In a town that rarely sees agreement, there is now broad consensus regarding U.S. wireless broadband demand trends and the need to ensure that America keeps pace with the global wireless revolution.  And almost everyone agrees that the key component to meeting exploding consumer demand for wireless data services is more spectrum.  Almost everyone, that is, except NAB.  In an astonishing display of denial and false accusation, NAB circulated a letter this week accusing wireless carriers of being spectrum hoarders.

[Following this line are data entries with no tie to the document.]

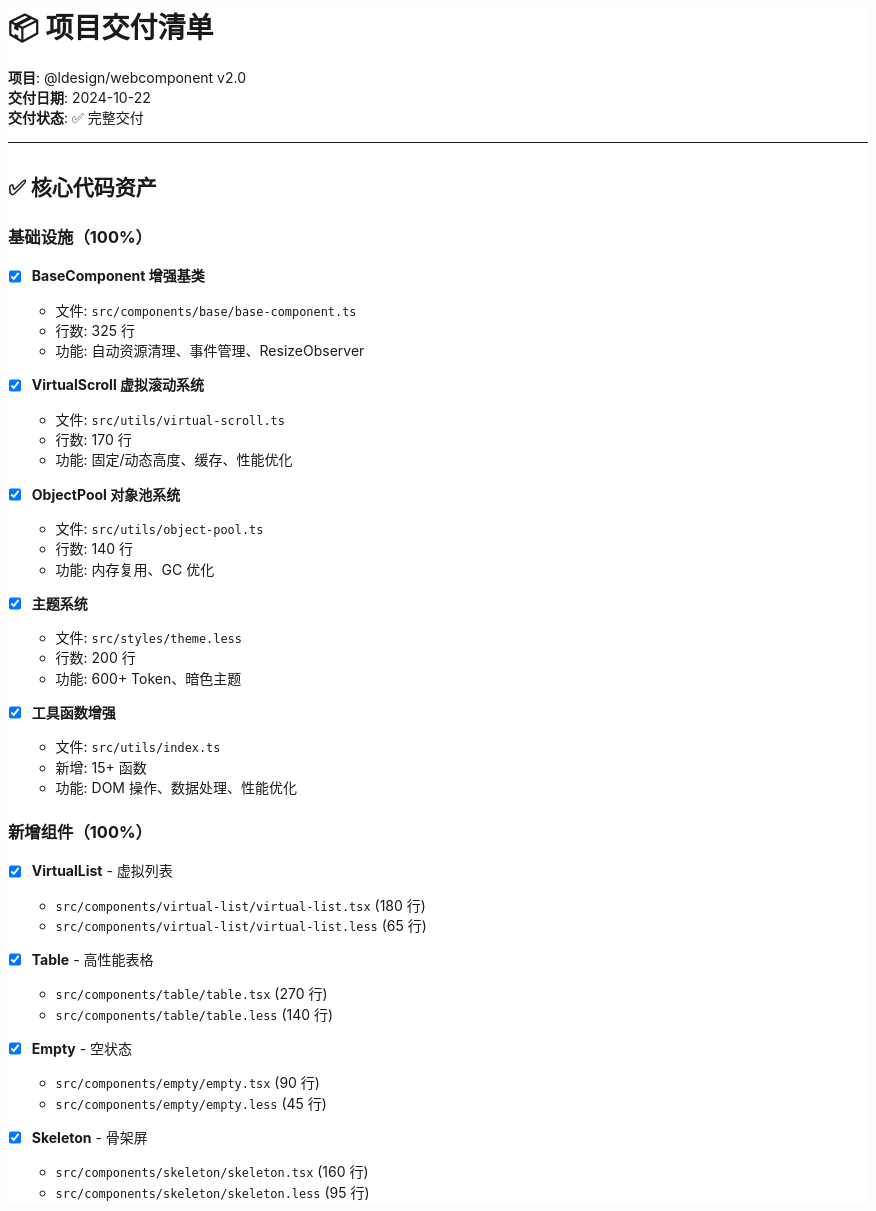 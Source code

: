 # 📦 项目交付清单

**项目**: @ldesign/webcomponent v2.0  
**交付日期**: 2024-10-22  
**交付状态**: ✅ 完整交付

---

## ✅ 核心代码资产

### 基础设施（100%）

- [x] **BaseComponent 增强基类**
  - 文件: `src/components/base/base-component.ts`
  - 行数: 325 行
  - 功能: 自动资源清理、事件管理、ResizeObserver
  
- [x] **VirtualScroll 虚拟滚动系统**
  - 文件: `src/utils/virtual-scroll.ts`
  - 行数: 170 行
  - 功能: 固定/动态高度、缓存、性能优化

- [x] **ObjectPool 对象池系统**
  - 文件: `src/utils/object-pool.ts`
  - 行数: 140 行
  - 功能: 内存复用、GC 优化

- [x] **主题系统**
  - 文件: `src/styles/theme.less`
  - 行数: 200 行
  - 功能: 600+ Token、暗色主题

- [x] **工具函数增强**
  - 文件: `src/utils/index.ts`
  - 新增: 15+ 函数
  - 功能: DOM 操作、数据处理、性能优化

### 新增组件（100%）

- [x] **VirtualList** - 虚拟列表
  - `src/components/virtual-list/virtual-list.tsx` (180 行)
  - `src/components/virtual-list/virtual-list.less` (65 行)

- [x] **Table** - 高性能表格
  - `src/components/table/table.tsx` (270 行)
  - `src/components/table/table.less` (140 行)

- [x] **Empty** - 空状态
  - `src/components/empty/empty.tsx` (90 行)
  - `src/components/empty/empty.less` (45 行)

- [x] **Skeleton** - 骨架屏
  - `src/components/skeleton/skeleton.tsx` (160 行)
  - `src/components/skeleton/skeleton.less` (95 行)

The wireless industry collectively shares about 425 MHz of mobile wireless spectrum used to serve over 292 million customers, and that number is growing.  The broadcast industry, by contrast, currently uses roughly half that to serve only 10 million over-the-air households, and that number is shrinking.  The wireless industry is currently racing to build the 4th generation of wireless networks (the third voluntary digital transition), investing billions of dollars and leading the world in wireless innovation and LTE deployment.   The broadcasters, by contrast, continue to rely on the same inefficient big stick distribution model that went digital via Congressional mandate in 2009, but otherwise hasn’t changed that much since color television was first introduced in 1953. 

Most importantly, the wireless industry is continuing to invest billions of dollars to acquire more spectrum to meet ever growing consumer demand for its products and services.  In the 700 MHz auction, spectrum valuations reached an average of $1.28 per MHz/pop. In the meantime, broadcasters are sitting on valuable underutilized broadcast spectrum allocations that, based on total enterprise value, are valued around 15 cents per MHz/pop.

In short, the wireless industry is using its spectrum more efficiently to serve a greater number of customers per MHz and investing billions to acquire additional spectrum to deploy next generation technologies and services.  According to the latest forecast from Cisco, global mobile data traffic will grow 26 times between 2010 and 2015, to 6.3 exabytes (a billion gigabytes) per month.  And NAB thinks a “real solution” to the real problem of spectrum exhaust is to call us spectrum warehousers.

The fallacy of NAB’s argument is laid threadbare by an examination of the claims made against AT&T.  In NAB’s “background” material, it was noted that AT&T spent close to $8B for 700 MHz and AWS licenses (true) that we allegedly have no plan to use “anytime soon” (absurdly false).  In fact, these spectrum bands are the foundation for our 4G LTE network build, which will commercially launch this summer and be largely complete by the end of 2013.  Far from having no plan for this spectrum, this spectrum is vital to our ability to introduce next generation wireless technologies, with enhanced speeds and capabilities, and new devices and applications to our 95 million wireless customers.

To be fair, the content created and distributed by the broadcasters is enormously popular and valuable.  But the manner in which that content is being distributed over-the-air is incredibly inefficient.  By some economic estimates, if the wireless industry were allowed to make productive use of more of the TV bands, the resulting social gains would be in the billions, and that does not include the billions that would be generated as proceeds at auction.

The debate about the reallocation of broadcast spectrum and the role of incentive auctions needs to move forward.  Yes, it raises tough questions about efficient spectrum use and the allocation of scarce spectrum resources.  But even a cursory analysis of the relative valuations demonstrates that the right auction structure could (1) fairly compensate broadcasters willing to exit; (2) fully compensate broadcasters that are relocated; and (3) produce billions of dollars for the Treasury.  There is a win-win solution available and the FCC and Congress are working hard to find it.  NAB needs to contribute more to this important effort than an unfounded smear campaign.

Come on NAB, it’s time to get real about spectrum.  Finding real solutions will be challenging enough without having to resort to specious arguments and spurious accusations – Congress deserves better, the FCC deserves better and U.S. consumers deserve better.